Göre bir makale duvar sokak günlüğü, Avrupa, veri merkezlerinden kalan enerjinin geri kazanılmasında ön sıralarda yer almaktadır. Bu gözlemi örneklemek için, Amerikan gazetesi Eski Kıta’daki son GAFAM girişimlerini gözden geçirdi.

“Geçen yıl içinde Amazon, Apple ve Microsoft, başlıca veri merkezlerini İrlanda, Danimarka ve Finlandiya’daki bölgesel ısıtma sistemlerine bağlamaya başladı veya bağlama planlarını duyurdu. Benzer şekilde Google, Avrupa veri merkezlerindeki ısıyı geri kazanma fırsatlarını değerlendirdiğini söyledi.

Facebook’un ana şirketi Meta, çoktan daldı. 2020’den beri, Danimarka’nın Odense şehrini ısıtmak için yerel veri merkezindeki fazla ısıyı kullanıyor. Gelecek yıl yaklaşık 11.000 hanenin yararlanması bekleniyor. Apple, 2017’den beri başka bir Danimarka şehri olan Viborg ile veri merkezindeki ısının nasıl kullanılacağı konusunda çalışıyor. Bu proje 2023 yılında tamamlanmalıdır.

Dalkia ve Qarnot, iyileşmenin öncüleri

Bu alanda yenilik yapanlar sadece GAFAM’lar değil. Operatör Equinix, Helsinki’nin bölgesel ısıtma sistemine bağlandıktan sonra planlar yapıyor. yankılar, Paris bölgesindeki Saint-Denis’in su merkezini ısıtmak için. Seine-Saint-Denis bölgesindeki özellikle çok sayıdaki veri merkezini geliştirmenin bir yolu.

Bu tür bir hüner aslında yeni bir şey değil. Marne-la-Vallée’deki Natixis banka veri merkezi, Val d’Europe belediyeler arası su merkezini 10 yıldır ısıtıyor. Veolia ve EDF’nin yan kuruluşu olan Dalkia tarafından başlatılan bir proje.
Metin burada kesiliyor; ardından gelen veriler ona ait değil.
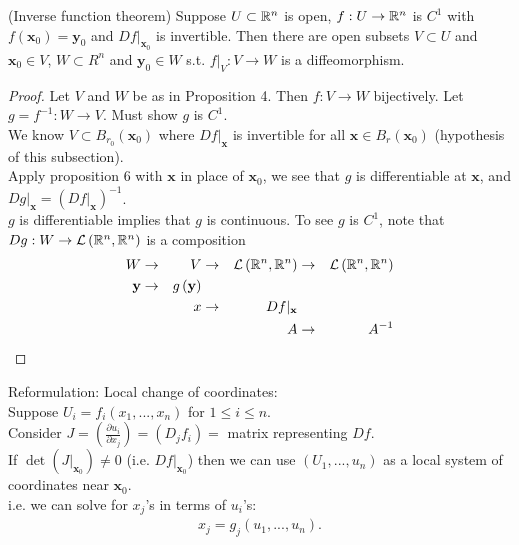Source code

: \documentclass[a4paper]{article}
\begin{document}
\begin{thm} (Inverse function theorem)
Suppose  $U \subset \mathbb{R}^n$ is open, $f:U \to \mathbb{R}^n$ is $C^1$ with $f\left(\mathbf{x}_0\right) = \mathbf{y}_0$ and $Df|_{\mathbf{x}_0}$ is invertible. Then there are open subsets $V \subset U$ and $\mathbf{x}_0 \in V$, $W \subset R^n$ and $\mathbf{y}_0 \in W$ s.t. $f|_V : V \to W$ is a diffeomorphism. 
\begin{proof}
Let $V$ and $W$ be as in Proposition 4. Then $f:V \to W$ bijectively. Let $g=f^{-1}: W \to V$. Must show $g$ is $C^1$.\\
We know $V \subset B_{r_0} \left(\mathbf{x}_0\right)$ where $Df|_\mathbf{x}$ is invertible for all $\mathbf{x} \in B_r\left(\mathbf{x}_0\right)$ (hypothesis of this subsection).\\
Apply proposition 6 with $\mathbf{x}$ in place of $\mathbf{x}_0$, we see that $g$ is differentiable at $\mathbf{x}$, and $Dg|_\mathbf{x} = \left(Df|_\mathbf{x}\right)^{-1}$.\\
$g$ is differentiable implies that $g$ is continuous. To see $g$ is $C^1$, note that $Dg: W \to \mathcal{L}\left(\mathbb{R}^n,\mathbb{R}^n\right)$ is a composition
\begin{equation*}
\begin{aligned}
W &\to &V &\to &\mathcal{L}\left(\mathbb{R}^n,\mathbb{R}^n\right) &\to &\mathcal{L}\left(\mathbb{R}^n,\mathbb{R}^n\right)\\
\mathbf{y} &\to &g\left(\mathbf{y}\right) & & & &\\
& &x &\to &Df|_\mathbf{x} & &\\
& & & &A &\to &A^{-1} 
\end{aligned}
\end{equation*}
\end{proof}
\end{thm}

Reformulation: Local change of coordinates:\\
Suppose $U_i = f_i\left(x_1,...,x_n\right)$ for $1\leq i \leq n$.\\
Consider $J = \left(\frac{\partial u_i}{\partial x_j}\right) = \left(D_j f_i\right) = $ matrix representing $Df$.\\
If $\det \left(J|_{\mathbf{x}_0}\right) \neq 0$ (i.e. $Df|_{\mathbf{x}_0}$) then we can use $\left(U_1,...,u_n\right)$ as a local system of coordinates near $\mathbf{x}_0$.\\
i.e. we can solve for $x_j$'s in terms of $u_i$'s:
\begin{equation*}
\begin{aligned}
x_j = g_j\left(u_1,...,u_n\right).
\end{aligned}
\end{equation*}
\end{document}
Qarnot, Fransa’da da bir öncüdür. 2010 yılındaki kuruluşundan bu yana, Ile-de-France girişimi, hem bilgi işlem gücü sunarken hem de ofisleri ve sosyal konutları ısıtmak için yayılan enerjiden yararlandı. Bunun için çok çeşitli bilgisayar radyatörleri ve dijital kazanlar pazarlamaktadır.

Avrupa yönergesi ve Fransız vergi teşvikleri

Olgu düzenleyici baskı altında hızlanabilir. Göre duvar sokak günlüğüAvrupa Birliği, operatörlerin veri merkezlerindeki fazla enerjinin kullanımına ilişkin fizibilite çalışmaları yürütmesini gerektiren bir enerji verimliliği direktifini sonuçlandıracaktı. Yeniden IsıtAB tarafından finanse edilen bir proje, halihazırda atık ısının yeniden kullanımını teşvik ediyor.
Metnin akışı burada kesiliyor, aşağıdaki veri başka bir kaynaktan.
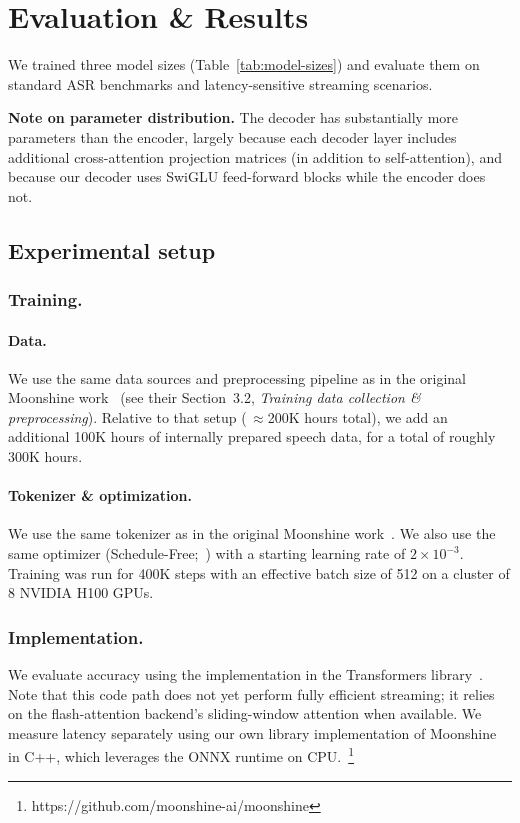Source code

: \section{Evaluation \& Results}
\label{sec:evaluation}
We trained three model sizes (Table~\ref{tab:model-sizes}) and evaluate them on
standard ASR benchmarks and latency-sensitive streaming scenarios.



\noindent\textbf{Note on parameter distribution.} The decoder has substantially more parameters than the encoder, largely because each decoder layer includes additional cross-attention projection matrices (in addition to self-attention), and because our decoder uses SwiGLU feed-forward blocks while the encoder does not.

\subsection{Experimental setup}
\subsubsection{Training.}
\paragraph{Data.} We use the same data sources and preprocessing pipeline as in the original
Moonshine work~\citep{jeffries2024moonshinespeechrecognitionlive} (see their
Section~3.2, \emph{Training data collection \& preprocessing}). Relative to that
setup (\,$\approx$200K hours total), we add an additional 100K hours of
internally prepared speech data, for a total of roughly 300K hours.

\paragraph{Tokenizer \& optimization. }We use the same tokenizer as in the original Moonshine
work~\citep{jeffries2024moonshinespeechrecognitionlive}. We also use the same
optimizer (Schedule-Free;~\citep{defazio2024roadscheduled}) with a starting
learning rate of $2\times10^{-3}$. Training was run for 400K steps with an
effective batch size of 512 on a cluster of 8 NVIDIA H100 GPUs.

\subsubsection{Implementation.}
We evaluate accuracy using the implementation in the Transformers
library~\citep{wolf2020transformers}. Note that this code path does not yet
perform fully efficient streaming; it relies on the flash-attention backend's
sliding-window attention when available. We measure latency separately
using our own library implementation of Moonshine in C++, which leverages the ONNX
runtime on CPU.~\footnote{https://github.com/moonshine-ai/moonshine}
Aynı zamanda, Üye Devletler vergi teşvikleri getirmiştir. Fransa’da, “REEN yasası” olarak bilinen dijital teknolojinin çevresel ayak izini azaltmayı amaçlayan 2021-1485 yasası, TICFE (nihai elektrik tüketimine ilişkin yerel vergi) için indirimli bir oran getirdi. Eko-tasarım ve enerji verimliliği açısından iyi uygulamalara uyan veri merkezleri, 2022’den beri bundan yararlanabilir.
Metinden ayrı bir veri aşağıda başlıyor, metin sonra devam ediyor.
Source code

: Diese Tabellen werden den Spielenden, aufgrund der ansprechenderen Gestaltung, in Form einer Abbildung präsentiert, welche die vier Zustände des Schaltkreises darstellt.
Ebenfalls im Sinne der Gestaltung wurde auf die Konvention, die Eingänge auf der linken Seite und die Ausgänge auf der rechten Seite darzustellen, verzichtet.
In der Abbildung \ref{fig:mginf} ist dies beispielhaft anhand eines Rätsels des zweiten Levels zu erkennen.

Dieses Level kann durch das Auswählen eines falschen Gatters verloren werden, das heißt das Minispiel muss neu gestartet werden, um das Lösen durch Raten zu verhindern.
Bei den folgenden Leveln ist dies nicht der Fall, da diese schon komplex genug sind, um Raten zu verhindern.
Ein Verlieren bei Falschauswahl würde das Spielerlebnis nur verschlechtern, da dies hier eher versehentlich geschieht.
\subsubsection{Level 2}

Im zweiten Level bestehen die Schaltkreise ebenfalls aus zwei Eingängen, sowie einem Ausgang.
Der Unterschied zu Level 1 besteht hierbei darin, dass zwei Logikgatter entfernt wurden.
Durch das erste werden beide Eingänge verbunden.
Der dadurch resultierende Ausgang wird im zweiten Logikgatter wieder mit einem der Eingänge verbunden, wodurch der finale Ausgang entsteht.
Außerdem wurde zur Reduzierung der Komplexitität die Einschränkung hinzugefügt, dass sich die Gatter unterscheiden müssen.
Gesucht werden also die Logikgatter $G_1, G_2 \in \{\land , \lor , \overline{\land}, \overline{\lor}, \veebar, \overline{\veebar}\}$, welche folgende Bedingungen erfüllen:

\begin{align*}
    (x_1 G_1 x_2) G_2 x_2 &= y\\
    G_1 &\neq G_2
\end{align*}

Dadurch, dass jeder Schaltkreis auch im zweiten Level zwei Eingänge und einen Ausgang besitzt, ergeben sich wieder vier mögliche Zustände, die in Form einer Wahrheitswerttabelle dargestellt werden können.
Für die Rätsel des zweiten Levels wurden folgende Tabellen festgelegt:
Kurtuluş, piyasa oyuncularının kendi kendini düzenlemesinden de gelebilir. Çoğu bulut sağlayıcı dahil olmak üzere 25 şirket ve Avrupa’nın her yerinden 17 dernek de imza attı. bir anlaşma 2030 yılına kadar AB’de veri merkezlerini iklim açısından nötr hale getirmeyi hedefliyor. %100 yenilenebilir enerji kullanımı da dahil olmak üzere, atık enerji olarak adlandırılan geri dönüşüm, bunu başarmak için alınan önlemlerin bir parçasıdır.